Radiation Dosage & Its Sources Explained [CHART]
Fear and uncertainty continue to grow around the condition of Japan’s Fukushima Daiichi nuclear power plant. There has been a fervent struggle to keep the plant’s reactors from achieving a partial or complete meltdown after the devastating earthquake in Japan and Pacific tsunami damaged the plant and knocked out the backup power needed to cool its radioactive fuel rods.
Naturally, the events in Japan have people curious, frightened and confused about the potential impact of not only the Fukushima plant’s radiation, but on the impact of nuclear power plants and radiation in general on the body. Even friends have asked me if they should evacuate the U.S. West Coast just in case radiation from Japan travels across the Pacific Ocean.
Until now, I haven’t had a good way to explain why they shouldn’t worry about radiation from Japan, especially given the many other sources of radiation we encounter on a daily basis. However, Randall Munroe of XKCD has solved that problem by putting together a very informative chart explaining and visualizing radiation doses and their sources. Although we don’t suggest living by this chart, it’s a good general education tool for understanding the effect of radiation absorption.

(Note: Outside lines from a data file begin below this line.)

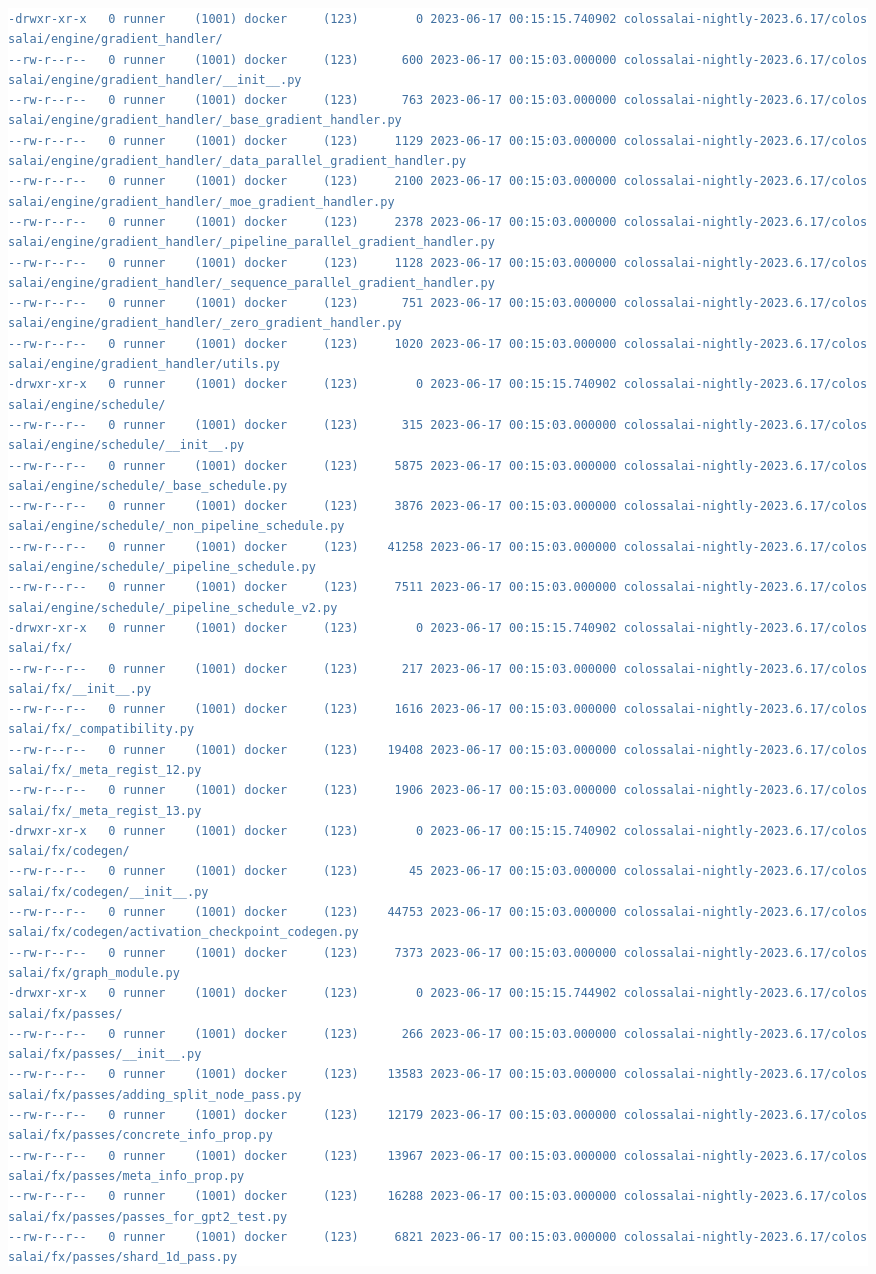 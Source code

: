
 ```diff
-drwxr-xr-x   0 runner    (1001) docker     (123)        0 2023-06-17 00:15:15.740902 colossalai-nightly-2023.6.17/colossalai/engine/gradient_handler/
--rw-r--r--   0 runner    (1001) docker     (123)      600 2023-06-17 00:15:03.000000 colossalai-nightly-2023.6.17/colossalai/engine/gradient_handler/__init__.py
--rw-r--r--   0 runner    (1001) docker     (123)      763 2023-06-17 00:15:03.000000 colossalai-nightly-2023.6.17/colossalai/engine/gradient_handler/_base_gradient_handler.py
--rw-r--r--   0 runner    (1001) docker     (123)     1129 2023-06-17 00:15:03.000000 colossalai-nightly-2023.6.17/colossalai/engine/gradient_handler/_data_parallel_gradient_handler.py
--rw-r--r--   0 runner    (1001) docker     (123)     2100 2023-06-17 00:15:03.000000 colossalai-nightly-2023.6.17/colossalai/engine/gradient_handler/_moe_gradient_handler.py
--rw-r--r--   0 runner    (1001) docker     (123)     2378 2023-06-17 00:15:03.000000 colossalai-nightly-2023.6.17/colossalai/engine/gradient_handler/_pipeline_parallel_gradient_handler.py
--rw-r--r--   0 runner    (1001) docker     (123)     1128 2023-06-17 00:15:03.000000 colossalai-nightly-2023.6.17/colossalai/engine/gradient_handler/_sequence_parallel_gradient_handler.py
--rw-r--r--   0 runner    (1001) docker     (123)      751 2023-06-17 00:15:03.000000 colossalai-nightly-2023.6.17/colossalai/engine/gradient_handler/_zero_gradient_handler.py
--rw-r--r--   0 runner    (1001) docker     (123)     1020 2023-06-17 00:15:03.000000 colossalai-nightly-2023.6.17/colossalai/engine/gradient_handler/utils.py
-drwxr-xr-x   0 runner    (1001) docker     (123)        0 2023-06-17 00:15:15.740902 colossalai-nightly-2023.6.17/colossalai/engine/schedule/
--rw-r--r--   0 runner    (1001) docker     (123)      315 2023-06-17 00:15:03.000000 colossalai-nightly-2023.6.17/colossalai/engine/schedule/__init__.py
--rw-r--r--   0 runner    (1001) docker     (123)     5875 2023-06-17 00:15:03.000000 colossalai-nightly-2023.6.17/colossalai/engine/schedule/_base_schedule.py
--rw-r--r--   0 runner    (1001) docker     (123)     3876 2023-06-17 00:15:03.000000 colossalai-nightly-2023.6.17/colossalai/engine/schedule/_non_pipeline_schedule.py
--rw-r--r--   0 runner    (1001) docker     (123)    41258 2023-06-17 00:15:03.000000 colossalai-nightly-2023.6.17/colossalai/engine/schedule/_pipeline_schedule.py
--rw-r--r--   0 runner    (1001) docker     (123)     7511 2023-06-17 00:15:03.000000 colossalai-nightly-2023.6.17/colossalai/engine/schedule/_pipeline_schedule_v2.py
-drwxr-xr-x   0 runner    (1001) docker     (123)        0 2023-06-17 00:15:15.740902 colossalai-nightly-2023.6.17/colossalai/fx/
--rw-r--r--   0 runner    (1001) docker     (123)      217 2023-06-17 00:15:03.000000 colossalai-nightly-2023.6.17/colossalai/fx/__init__.py
--rw-r--r--   0 runner    (1001) docker     (123)     1616 2023-06-17 00:15:03.000000 colossalai-nightly-2023.6.17/colossalai/fx/_compatibility.py
--rw-r--r--   0 runner    (1001) docker     (123)    19408 2023-06-17 00:15:03.000000 colossalai-nightly-2023.6.17/colossalai/fx/_meta_regist_12.py
--rw-r--r--   0 runner    (1001) docker     (123)     1906 2023-06-17 00:15:03.000000 colossalai-nightly-2023.6.17/colossalai/fx/_meta_regist_13.py
-drwxr-xr-x   0 runner    (1001) docker     (123)        0 2023-06-17 00:15:15.740902 colossalai-nightly-2023.6.17/colossalai/fx/codegen/
--rw-r--r--   0 runner    (1001) docker     (123)       45 2023-06-17 00:15:03.000000 colossalai-nightly-2023.6.17/colossalai/fx/codegen/__init__.py
--rw-r--r--   0 runner    (1001) docker     (123)    44753 2023-06-17 00:15:03.000000 colossalai-nightly-2023.6.17/colossalai/fx/codegen/activation_checkpoint_codegen.py
--rw-r--r--   0 runner    (1001) docker     (123)     7373 2023-06-17 00:15:03.000000 colossalai-nightly-2023.6.17/colossalai/fx/graph_module.py
-drwxr-xr-x   0 runner    (1001) docker     (123)        0 2023-06-17 00:15:15.744902 colossalai-nightly-2023.6.17/colossalai/fx/passes/
--rw-r--r--   0 runner    (1001) docker     (123)      266 2023-06-17 00:15:03.000000 colossalai-nightly-2023.6.17/colossalai/fx/passes/__init__.py
--rw-r--r--   0 runner    (1001) docker     (123)    13583 2023-06-17 00:15:03.000000 colossalai-nightly-2023.6.17/colossalai/fx/passes/adding_split_node_pass.py
--rw-r--r--   0 runner    (1001) docker     (123)    12179 2023-06-17 00:15:03.000000 colossalai-nightly-2023.6.17/colossalai/fx/passes/concrete_info_prop.py
--rw-r--r--   0 runner    (1001) docker     (123)    13967 2023-06-17 00:15:03.000000 colossalai-nightly-2023.6.17/colossalai/fx/passes/meta_info_prop.py
--rw-r--r--   0 runner    (1001) docker     (123)    16288 2023-06-17 00:15:03.000000 colossalai-nightly-2023.6.17/colossalai/fx/passes/passes_for_gpt2_test.py
--rw-r--r--   0 runner    (1001) docker     (123)     6821 2023-06-17 00:15:03.000000 colossalai-nightly-2023.6.17/colossalai/fx/passes/shard_1d_pass.py
```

We encounter sources of radiation every day, from natural background radiation to bananas. (Yes, bananas emit gamma rays, but you’d have to eat 5 million bananas in one sitting to get any kind of radiation sickness.) The absorption of this radiation is measured in units called the sievert (Sv). As the chart explains, we absorb approximately 0.1 microsieverts (μSv) of radiation per day from eating a banana, 10 μSv from background radiation and 20 μSv from a chest x-ray. That’s more than the radiation you’ll absorb from living within 50 miles of a power plant (0.09 μSv). Even a coal power plant generates more radiation (0.3 μSv) because coal has trace amounts of uranium.
It takes a lot more radiation to actually cause harm to a person, although, the maximum yearly dose permitted for a U.S. radiation worker is 50 millisieverts (mSv), more than 200 times the exposure received from a typical X-ray. It takes double that amount though (100 mSv) for an increased risk of cancer and a full 2,000 mSv for severe radiation poisoning to occur.